Art,  showing/thinking

showing/thinking: Katherine Smith

Katherine Smith is a professor of art history at Agnes Scott College. She holds a B.A. from The University of Georgia and an M.A. and Ph.D. from New York University. Prof. Smith teaches courses in modern and contemporary art and architecture, including Modern Art, Modern Architecture, Contemporary Art and Theory, History of Photography, and Monuments. Her approach to teaching draws directly on the interdisciplinary nature of her research, which focuses on thinking across media. Her scholarship addresses intersections in American art and architecture from the 1960s to the present, with emphases on sculpture and urbanism. Her book The Accidental Possibilities of the City: Claes Oldenburg’s Urbanism in Postwar America has received support from The Graham Foundation for Advanced Studies in the Fine Arts. Below are Professor Smith’s reflections on her scholarly thinking and process, from the 2012 Dalton Gallery exhibition showing|thinking, a series of exhibitions that highlighted the work of faculty and staff on campus:

“All in all, the creative act is not performed by the artist alone; the spectator brings the work in contact with the external world by deciphering and interpreting its inner qualifications and thus adds his [or her] contribution to the creative act.” -Marcel Duchamp

I came across Duchamp’s “The Creative Act” by chance, which the artist, a founder of the Dada movement, would doubtless appreciate. Early in my graduate career, I was sitting in the library at the Museum of Modern Art researching Jasper Johns and considering ways of looking, experientially and theoretically, at his early paintings, which were called neo-Dada when first shown in the 1950s. This designation constituted an initial, critical attempt to create historical context for works that reintroduced recognizable images- flags and targets, numbers and letters- and entailed a dramatic departure from prevailing Abstract Expressionist styles. My interest was not in Johns’ neo-Dada label, but in the profound compositional dynamics that infuse his art from this period: his works not only mix abstraction and representation and cross boundaries between painting and sculpture, both radical gestures for that time, but they also, and for me most important, solicit an active participation from the viewer, who might embrace tasks like twisting keys, opening lids (as in Target with Plaster Casts), and reading newspapers partially hidden under layers of encaustic. Johns subtly and powerfully provokes an engagement that is optical and physical, multisensory and multidimensional, making the works incredibly innovative, even prescient.

Johns shares with Duchamp the understanding of the connection- integral and collaborative- between artist and viewer. As a teacher, I constantly shift between positions of creator and critic. As a scholar, I use words and images to craft and shape ideas. I came to the study of art history through my own studio practice, and it feels natural to me to be working with students and colleagues in both disciplines. I appreciate the ways that the members of our department work cooperatively within and between disciplines, experiencing and modeling the kind of dialogue that Duchamp describes and Johns dictates. The structure of our department- with an equal division between artists and historians- implicates an interdisciplinary that exists at the core of a liberal arts education, which we have embraced and cultivated in our courses. Our curriculum exemplifies liberal learning through rich combinations of practice and theory, technical facility and research methodology, process- and problem-based learning and critical inquiry, breadth and depth. We develop a community of scholars engaged in collaborative learning and independent thinking, respectful and constructive dialogue, and significant exploration of increasingly self-directed topics.

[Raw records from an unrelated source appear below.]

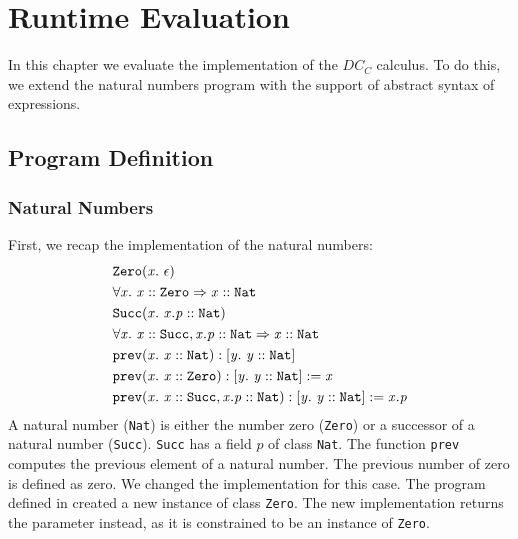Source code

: \chapter{Runtime Evaluation} %
In this chapter we evaluate the implementation of the $DC_C$ calculus.
To do this, we extend the natural numbers program with the support of
abstract syntax of expressions.

\section{Program Definition}
\subsection{Natural Numbers}
First, we recap the implementation of the natural numbers:
\begin{align*}
&\mathit{\texttt{Zero}}(\mathit{x}.\ \mathit{\epsilon})\\
& \forall \mathit{x}.\ \mathit{\mathit{x} :: \mathit{\texttt{Zero}}} \Rightarrow \mathit{\mathit{x} :: \mathit{\texttt{Nat}}}\\
&\mathit{\texttt{Succ}}(\mathit{x}.\ \mathit{\mathit{x.p} :: \mathit{\texttt{Nat}}})\\
& \forall \mathit{x}.\ \mathit{\mathit{x} :: \mathit{\texttt{Succ}}, \mathit{x.p} :: \mathit{\texttt{Nat}}} \Rightarrow \mathit{\mathit{x} :: \mathit{\texttt{Nat}}}\\
&\mathit{\texttt{prev}}(\mathit{x}.\ \mathit{\mathit{x} :: \mathit{\texttt{Nat}}}): \mathit{[y.\ \mathit{\mathit{y} :: \mathit{\texttt{Nat}}}]}\\
&\mathit{\texttt{prev}}(\mathit{x}.\ \mathit{\mathit{x} :: \mathit{\texttt{Zero}}}): \mathit{[y.\ \mathit{\mathit{y} :: \mathit{\texttt{Nat}}}]} := \mathit{x}\\
&\mathit{\texttt{prev}}(\mathit{x}.\ \mathit{\mathit{x} :: \mathit{\texttt{Succ}}, \mathit{x.p} :: \mathit{\texttt{Nat}}}): \mathit{[y.\ \mathit{\mathit{y} :: \mathit{\texttt{Nat}}}]} := \mathit{x.p}
\end{align*}
%
A natural number (\texttt{Nat}) is either the number zero (\texttt{Zero})
or a successor of a natural number (\texttt{Succ}).
\texttt{Succ} has a field $p$ of class \texttt{Nat}.
The function \texttt{prev} computes the previous element of a natural number.
The previous number of zero is defined as zero.
We changed the implementation for this case.
The program defined in  created a new
instance of class \texttt{Zero}.
The new implementation returns the parameter instead,
as it is constrained to be an instance of \texttt{Zero}.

Collaboration guides my pedagogical practices and research methodologies. As I seek to explore intersections in art and architecture, my projects balance thorough visual analysis with historical and theoretical frameworks, often joining feminist theory with spatial politics and embracing issues of subjectivity and modes of perception. Many of my research topics have emerged directly from, and continue to be refined in, my teaching. As I have studied artistic and architectural partnerships and, within these projects, worked through ideas across disciplines and with my colleagues and my students, I have appreciated, analyzed, been challenged by and benefited from the profound dialogue Duchamp proposes.